About this exercise:
Within these entries, which lines include the string "images"? Copy each one.

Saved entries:
------------------------------------------------
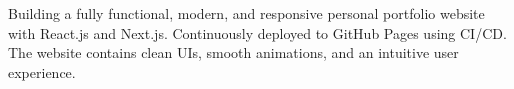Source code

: \documentclass[]{main}
\begin{document}
\begin{minipage}[t]{0.66\textwidth}
Building a fully functional, modern, and responsive personal portfolio website with React.js and Next.js. Continuously deployed to GitHub Pages using CI/CD. The website contains clean UIs, smooth animations, and an intuitive user experience.

\sectionsep

\end{minipage} 
\end{document}
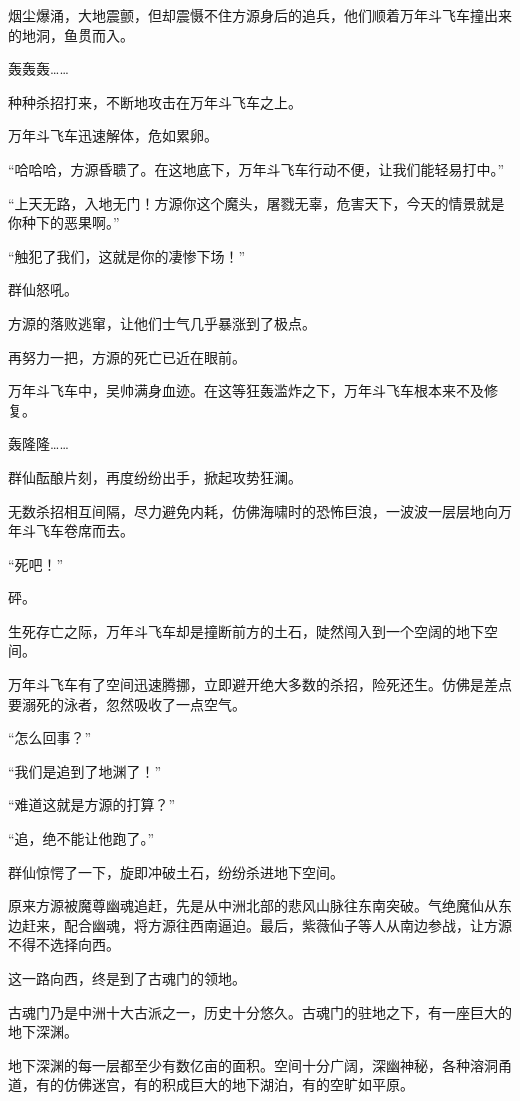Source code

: \begin{this_body}
烟尘爆涌，大地震颤，但却震慑不住方源身后的追兵，他们顺着万年斗飞车撞出来的地洞，鱼贯而入。

轰轰轰……

种种杀招打来，不断地攻击在万年斗飞车之上。

万年斗飞车迅速解体，危如累卵。

“哈哈哈，方源昏聩了。在这地底下，万年斗飞车行动不便，让我们能轻易打中。”

“上天无路，入地无门！方源你这个魔头，屠戮无辜，危害天下，今天的情景就是你种下的恶果啊。”

“触犯了我们，这就是你的凄惨下场！”

群仙怒吼。

方源的落败逃窜，让他们士气几乎暴涨到了极点。

再努力一把，方源的死亡已近在眼前。

万年斗飞车中，吴帅满身血迹。在这等狂轰滥炸之下，万年斗飞车根本来不及修复。

轰隆隆……

群仙酝酿片刻，再度纷纷出手，掀起攻势狂澜。

无数杀招相互间隔，尽力避免内耗，仿佛海啸时的恐怖巨浪，一波波一层层地向万年斗飞车卷席而去。

“死吧！”

砰。

生死存亡之际，万年斗飞车却是撞断前方的土石，陡然闯入到一个空阔的地下空间。

万年斗飞车有了空间迅速腾挪，立即避开绝大多数的杀招，险死还生。仿佛是差点要溺死的泳者，忽然吸收了一点空气。

“怎么回事？”

“我们是追到了地渊了！”

“难道这就是方源的打算？”

“追，绝不能让他跑了。”

群仙惊愕了一下，旋即冲破土石，纷纷杀进地下空间。

原来方源被魔尊幽魂追赶，先是从中洲北部的悲风山脉往东南突破。气绝魔仙从东边赶来，配合幽魂，将方源往西南逼迫。最后，紫薇仙子等人从南边参战，让方源不得不选择向西。

这一路向西，终是到了古魂门的领地。

古魂门乃是中洲十大古派之一，历史十分悠久。古魂门的驻地之下，有一座巨大的地下深渊。

地下深渊的每一层都至少有数亿亩的面积。空间十分广阔，深幽神秘，各种溶洞甬道，有的仿佛迷宫，有的积成巨大的地下湖泊，有的空旷如平原。


\end{this_body}
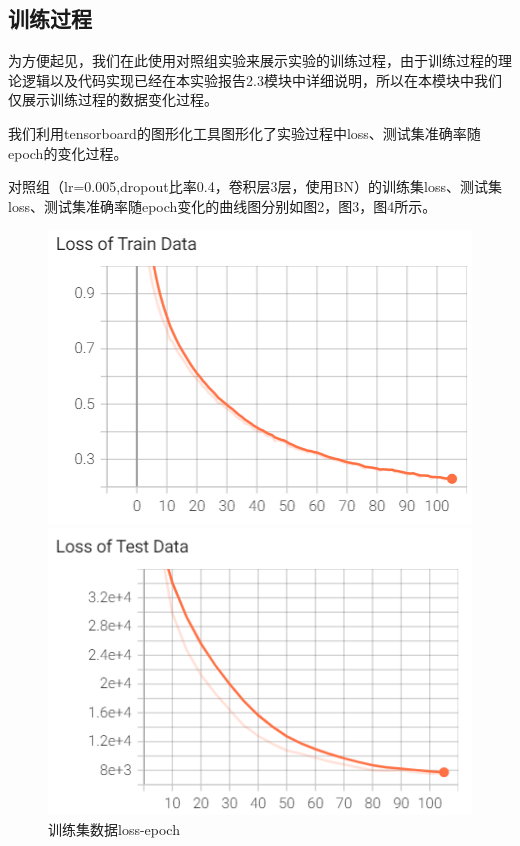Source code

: \documentclass[11pt]{article}
\begin{document}
\subsection{训练过程}
为方便起见，我们在此使用对照组实验来展示实验的训练过程，由于训练过程的理论逻辑以及代码实现已经在本实验报告2.3模块中详细说明，所以在本模块中我们仅展示训练过程的数据变化过程。\par
我们利用tensorboard的图形化工具图形化了实验过程中loss、测试集准确率随epoch的变化过程。\par
对照组（lr=0.005,dropout比率0.4，卷积层3层，使用BN）的训练集loss、测试集loss、测试集准确率随epoch变化的曲线图分别如图2，图3，图4所示。\par
\begin{figure}[h]
\centering
\begin{minipage}[t]{0.3\textwidth} 
\centering
\includegraphics[scale=0.6]{images/train_loss.png}
\caption{训练集数据loss-epoch}
\end{minipage}
\begin{minipage}[t]{0.3\textwidth}%
\centering
\includegraphics[scale=0.6]{images/test_loss.png}

\end{minipage}
\end{figure}
\end{document}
------------------------------------------------
Solved exercise:
\includegraphics[scale=0.6]{images/train_loss.png}
\includegraphics[scale=0.6]{images/test_loss.png}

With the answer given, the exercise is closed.